Segment Open

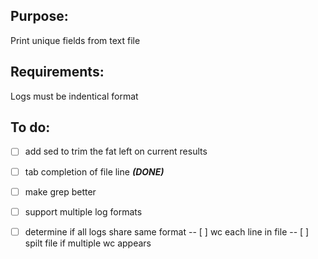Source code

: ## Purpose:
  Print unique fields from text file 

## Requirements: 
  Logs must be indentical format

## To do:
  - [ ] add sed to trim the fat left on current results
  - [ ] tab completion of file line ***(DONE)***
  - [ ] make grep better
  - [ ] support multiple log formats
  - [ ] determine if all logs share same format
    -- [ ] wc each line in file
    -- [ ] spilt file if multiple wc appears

Segment Closed
Segment Open

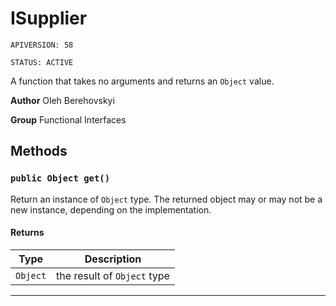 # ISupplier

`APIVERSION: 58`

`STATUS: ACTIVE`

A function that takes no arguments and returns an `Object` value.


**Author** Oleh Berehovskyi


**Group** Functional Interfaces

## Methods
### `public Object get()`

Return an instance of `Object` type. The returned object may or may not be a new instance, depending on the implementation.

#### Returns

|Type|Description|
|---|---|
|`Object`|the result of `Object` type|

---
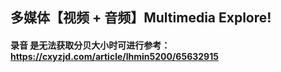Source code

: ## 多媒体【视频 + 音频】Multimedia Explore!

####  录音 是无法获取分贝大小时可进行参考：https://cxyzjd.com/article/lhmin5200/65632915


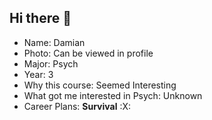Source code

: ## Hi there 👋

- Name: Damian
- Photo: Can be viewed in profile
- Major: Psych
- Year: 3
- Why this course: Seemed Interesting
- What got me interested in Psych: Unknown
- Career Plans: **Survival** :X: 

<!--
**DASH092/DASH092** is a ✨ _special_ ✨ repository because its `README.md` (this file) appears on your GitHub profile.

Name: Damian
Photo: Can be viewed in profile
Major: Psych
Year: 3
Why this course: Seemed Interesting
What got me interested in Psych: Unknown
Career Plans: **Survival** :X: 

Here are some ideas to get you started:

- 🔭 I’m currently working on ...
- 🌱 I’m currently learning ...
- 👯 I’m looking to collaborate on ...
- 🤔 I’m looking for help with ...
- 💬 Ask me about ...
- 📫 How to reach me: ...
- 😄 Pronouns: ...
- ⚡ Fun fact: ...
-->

Segment Closed
Segment Open

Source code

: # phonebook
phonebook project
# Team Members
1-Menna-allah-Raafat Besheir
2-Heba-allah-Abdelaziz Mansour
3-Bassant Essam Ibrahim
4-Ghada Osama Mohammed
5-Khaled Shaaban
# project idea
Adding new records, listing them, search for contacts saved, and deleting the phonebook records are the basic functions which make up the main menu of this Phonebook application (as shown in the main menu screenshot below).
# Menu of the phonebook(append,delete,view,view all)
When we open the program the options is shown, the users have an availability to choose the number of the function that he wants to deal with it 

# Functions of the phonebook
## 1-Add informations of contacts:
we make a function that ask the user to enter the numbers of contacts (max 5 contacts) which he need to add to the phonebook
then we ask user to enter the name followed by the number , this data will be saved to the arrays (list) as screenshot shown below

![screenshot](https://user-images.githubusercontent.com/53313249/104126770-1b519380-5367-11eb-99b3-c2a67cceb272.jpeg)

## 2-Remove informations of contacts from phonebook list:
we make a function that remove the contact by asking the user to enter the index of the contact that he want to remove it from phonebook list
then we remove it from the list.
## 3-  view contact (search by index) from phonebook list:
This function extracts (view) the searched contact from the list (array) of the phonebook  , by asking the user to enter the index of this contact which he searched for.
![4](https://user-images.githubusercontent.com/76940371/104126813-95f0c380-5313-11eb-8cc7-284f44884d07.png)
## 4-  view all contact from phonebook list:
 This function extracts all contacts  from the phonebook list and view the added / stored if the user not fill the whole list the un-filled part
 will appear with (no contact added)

Segment Closed

▶ [TO DO]
Filter the data above by the word "allah" and copy every line that matches.

▶ [TASK RESPONSE]
1-Menna-allah-Raafat Besheir
2-Heba-allah-Abdelaziz Mansour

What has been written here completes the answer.